* Pictures paired with source code:
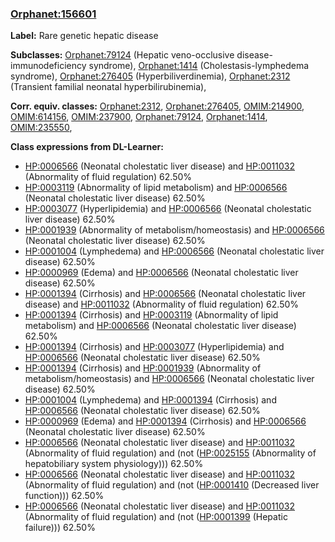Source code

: 
### [Orphanet:156601](http://www.orpha.net/ORDO/Orphanet_156601)
**Label:** Rare genetic hepatic disease

**Subclasses:** [Orphanet:79124](http://www.orpha.net/ORDO/Orphanet_79124) (Hepatic veno-occlusive disease-immunodeficiency syndrome), [Orphanet:1414](http://www.orpha.net/ORDO/Orphanet_1414) (Cholestasis-lymphedema syndrome), [Orphanet:276405](http://www.orpha.net/ORDO/Orphanet_276405) (Hyperbiliverdinemia), [Orphanet:2312](http://www.orpha.net/ORDO/Orphanet_2312) (Transient familial neonatal hyperbilirubinemia), 

**Corr. equiv. classes:** [Orphanet:2312](http://www.orpha.net/ORDO/Orphanet_2312), [Orphanet:276405](http://www.orpha.net/ORDO/Orphanet_276405), [OMIM:214900](http://purl.obolibrary.org/obo/OMIM_214900), [OMIM:614156](http://purl.obolibrary.org/obo/OMIM_614156), [OMIM:237900](http://purl.obolibrary.org/obo/OMIM_237900), [Orphanet:79124](http://www.orpha.net/ORDO/Orphanet_79124), [Orphanet:1414](http://www.orpha.net/ORDO/Orphanet_1414), [OMIM:235550](http://purl.obolibrary.org/obo/OMIM_235550), 

**Class expressions from DL-Learner:**

- [HP:0006566](http://purl.obolibrary.org/obo/HP_0006566) (Neonatal cholestatic liver disease) and [HP:0011032](http://purl.obolibrary.org/obo/HP_0011032) (Abnormality of fluid regulation) 62.50%
- [HP:0003119](http://purl.obolibrary.org/obo/HP_0003119) (Abnormality of lipid metabolism) and [HP:0006566](http://purl.obolibrary.org/obo/HP_0006566) (Neonatal cholestatic liver disease) 62.50%
- [HP:0003077](http://purl.obolibrary.org/obo/HP_0003077) (Hyperlipidemia) and [HP:0006566](http://purl.obolibrary.org/obo/HP_0006566) (Neonatal cholestatic liver disease) 62.50%
- [HP:0001939](http://purl.obolibrary.org/obo/HP_0001939) (Abnormality of metabolism/homeostasis) and [HP:0006566](http://purl.obolibrary.org/obo/HP_0006566) (Neonatal cholestatic liver disease) 62.50%
- [HP:0001004](http://purl.obolibrary.org/obo/HP_0001004) (Lymphedema) and [HP:0006566](http://purl.obolibrary.org/obo/HP_0006566) (Neonatal cholestatic liver disease) 62.50%
- [HP:0000969](http://purl.obolibrary.org/obo/HP_0000969) (Edema) and [HP:0006566](http://purl.obolibrary.org/obo/HP_0006566) (Neonatal cholestatic liver disease) 62.50%
- [HP:0001394](http://purl.obolibrary.org/obo/HP_0001394) (Cirrhosis) and [HP:0006566](http://purl.obolibrary.org/obo/HP_0006566) (Neonatal cholestatic liver disease) and [HP:0011032](http://purl.obolibrary.org/obo/HP_0011032) (Abnormality of fluid regulation) 62.50%
- [HP:0001394](http://purl.obolibrary.org/obo/HP_0001394) (Cirrhosis) and [HP:0003119](http://purl.obolibrary.org/obo/HP_0003119) (Abnormality of lipid metabolism) and [HP:0006566](http://purl.obolibrary.org/obo/HP_0006566) (Neonatal cholestatic liver disease) 62.50%
- [HP:0001394](http://purl.obolibrary.org/obo/HP_0001394) (Cirrhosis) and [HP:0003077](http://purl.obolibrary.org/obo/HP_0003077) (Hyperlipidemia) and [HP:0006566](http://purl.obolibrary.org/obo/HP_0006566) (Neonatal cholestatic liver disease) 62.50%
- [HP:0001394](http://purl.obolibrary.org/obo/HP_0001394) (Cirrhosis) and [HP:0001939](http://purl.obolibrary.org/obo/HP_0001939) (Abnormality of metabolism/homeostasis) and [HP:0006566](http://purl.obolibrary.org/obo/HP_0006566) (Neonatal cholestatic liver disease) 62.50%
- [HP:0001004](http://purl.obolibrary.org/obo/HP_0001004) (Lymphedema) and [HP:0001394](http://purl.obolibrary.org/obo/HP_0001394) (Cirrhosis) and [HP:0006566](http://purl.obolibrary.org/obo/HP_0006566) (Neonatal cholestatic liver disease) 62.50%
- [HP:0000969](http://purl.obolibrary.org/obo/HP_0000969) (Edema) and [HP:0001394](http://purl.obolibrary.org/obo/HP_0001394) (Cirrhosis) and [HP:0006566](http://purl.obolibrary.org/obo/HP_0006566) (Neonatal cholestatic liver disease) 62.50%
- [HP:0006566](http://purl.obolibrary.org/obo/HP_0006566) (Neonatal cholestatic liver disease) and [HP:0011032](http://purl.obolibrary.org/obo/HP_0011032) (Abnormality of fluid regulation) and (not ([HP:0025155](http://purl.obolibrary.org/obo/HP_0025155) (Abnormality of hepatobiliary system physiology))) 62.50%
- [HP:0006566](http://purl.obolibrary.org/obo/HP_0006566) (Neonatal cholestatic liver disease) and [HP:0011032](http://purl.obolibrary.org/obo/HP_0011032) (Abnormality of fluid regulation) and (not ([HP:0001410](http://purl.obolibrary.org/obo/HP_0001410) (Decreased liver function))) 62.50%
- [HP:0006566](http://purl.obolibrary.org/obo/HP_0006566) (Neonatal cholestatic liver disease) and [HP:0011032](http://purl.obolibrary.org/obo/HP_0011032) (Abnormality of fluid regulation) and (not ([HP:0001399](http://purl.obolibrary.org/obo/HP_0001399) (Hepatic failure))) 62.50%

* Problem details:
Repeat the data word for word; drop the pictures.

* Expected output:
Source code

: 
### [Orphanet:156601](http://www.orpha.net/ORDO/Orphanet_156601)
**Label:** Rare genetic hepatic disease

**Subclasses:** [Orphanet:79124](http://www.orpha.net/ORDO/Orphanet_79124) (Hepatic veno-occlusive disease-immunodeficiency syndrome), [Orphanet:1414](http://www.orpha.net/ORDO/Orphanet_1414) (Cholestasis-lymphedema syndrome), [Orphanet:276405](http://www.orpha.net/ORDO/Orphanet_276405) (Hyperbiliverdinemia), [Orphanet:2312](http://www.orpha.net/ORDO/Orphanet_2312) (Transient familial neonatal hyperbilirubinemia), 

**Corr. equiv. classes:** [Orphanet:2312](http://www.orpha.net/ORDO/Orphanet_2312), [Orphanet:276405](http://www.orpha.net/ORDO/Orphanet_276405), [OMIM:214900](http://purl.obolibrary.org/obo/OMIM_214900), [OMIM:614156](http://purl.obolibrary.org/obo/OMIM_614156), [OMIM:237900](http://purl.obolibrary.org/obo/OMIM_237900), [Orphanet:79124](http://www.orpha.net/ORDO/Orphanet_79124), [Orphanet:1414](http://www.orpha.net/ORDO/Orphanet_1414), [OMIM:235550](http://purl.obolibrary.org/obo/OMIM_235550), 

**Class expressions from DL-Learner:**

- [HP:0006566](http://purl.obolibrary.org/obo/HP_0006566) (Neonatal cholestatic liver disease) and [HP:0011032](http://purl.obolibrary.org/obo/HP_0011032) (Abnormality of fluid regulation) 62.50%
- [HP:0003119](http://purl.obolibrary.org/obo/HP_0003119) (Abnormality of lipid metabolism) and [HP:0006566](http://purl.obolibrary.org/obo/HP_0006566) (Neonatal cholestatic liver disease) 62.50%
- [HP:0003077](http://purl.obolibrary.org/obo/HP_0003077) (Hyperlipidemia) and [HP:0006566](http://purl.obolibrary.org/obo/HP_0006566) (Neonatal cholestatic liver disease) 62.50%
- [HP:0001939](http://purl.obolibrary.org/obo/HP_0001939) (Abnormality of metabolism/homeostasis) and [HP:0006566](http://purl.obolibrary.org/obo/HP_0006566) (Neonatal cholestatic liver disease) 62.50%
- [HP:0001004](http://purl.obolibrary.org/obo/HP_0001004) (Lymphedema) and [HP:0006566](http://purl.obolibrary.org/obo/HP_0006566) (Neonatal cholestatic liver disease) 62.50%
- [HP:0000969](http://purl.obolibrary.org/obo/HP_0000969) (Edema) and [HP:0006566](http://purl.obolibrary.org/obo/HP_0006566) (Neonatal cholestatic liver disease) 62.50%
- [HP:0001394](http://purl.obolibrary.org/obo/HP_0001394) (Cirrhosis) and [HP:0006566](http://purl.obolibrary.org/obo/HP_0006566) (Neonatal cholestatic liver disease) and [HP:0011032](http://purl.obolibrary.org/obo/HP_0011032) (Abnormality of fluid regulation) 62.50%
- [HP:0001394](http://purl.obolibrary.org/obo/HP_0001394) (Cirrhosis) and [HP:0003119](http://purl.obolibrary.org/obo/HP_0003119) (Abnormality of lipid metabolism) and [HP:0006566](http://purl.obolibrary.org/obo/HP_0006566) (Neonatal cholestatic liver disease) 62.50%
- [HP:0001394](http://purl.obolibrary.org/obo/HP_0001394) (Cirrhosis) and [HP:0003077](http://purl.obolibrary.org/obo/HP_0003077) (Hyperlipidemia) and [HP:0006566](http://purl.obolibrary.org/obo/HP_0006566) (Neonatal cholestatic liver disease) 62.50%
- [HP:0001394](http://purl.obolibrary.org/obo/HP_0001394) (Cirrhosis) and [HP:0001939](http://purl.obolibrary.org/obo/HP_0001939) (Abnormality of metabolism/homeostasis) and [HP:0006566](http://purl.obolibrary.org/obo/HP_0006566) (Neonatal cholestatic liver disease) 62.50%
- [HP:0001004](http://purl.obolibrary.org/obo/HP_0001004) (Lymphedema) and [HP:0001394](http://purl.obolibrary.org/obo/HP_0001394) (Cirrhosis) and [HP:0006566](http://purl.obolibrary.org/obo/HP_0006566) (Neonatal cholestatic liver disease) 62.50%
- [HP:0000969](http://purl.obolibrary.org/obo/HP_0000969) (Edema) and [HP:0001394](http://purl.obolibrary.org/obo/HP_0001394) (Cirrhosis) and [HP:0006566](http://purl.obolibrary.org/obo/HP_0006566) (Neonatal cholestatic liver disease) 62.50%
- [HP:0006566](http://purl.obolibrary.org/obo/HP_0006566) (Neonatal cholestatic liver disease) and [HP:0011032](http://purl.obolibrary.org/obo/HP_0011032) (Abnormality of fluid regulation) and (not ([HP:0025155](http://purl.obolibrary.org/obo/HP_0025155) (Abnormality of hepatobiliary system physiology))) 62.50%
- [HP:0006566](http://purl.obolibrary.org/obo/HP_0006566) (Neonatal cholestatic liver disease) and [HP:0011032](http://purl.obolibrary.org/obo/HP_0011032) (Abnormality of fluid regulation) and (not ([HP:0001410](http://purl.obolibrary.org/obo/HP_0001410) (Decreased liver function))) 62.50%
- [HP:0006566](http://purl.obolibrary.org/obo/HP_0006566) (Neonatal cholestatic liver disease) and [HP:0011032](http://purl.obolibrary.org/obo/HP_0011032) (Abnormality of fluid regulation) and (not ([HP:0001399](http://purl.obolibrary.org/obo/HP_0001399) (Hepatic failure))) 62.50%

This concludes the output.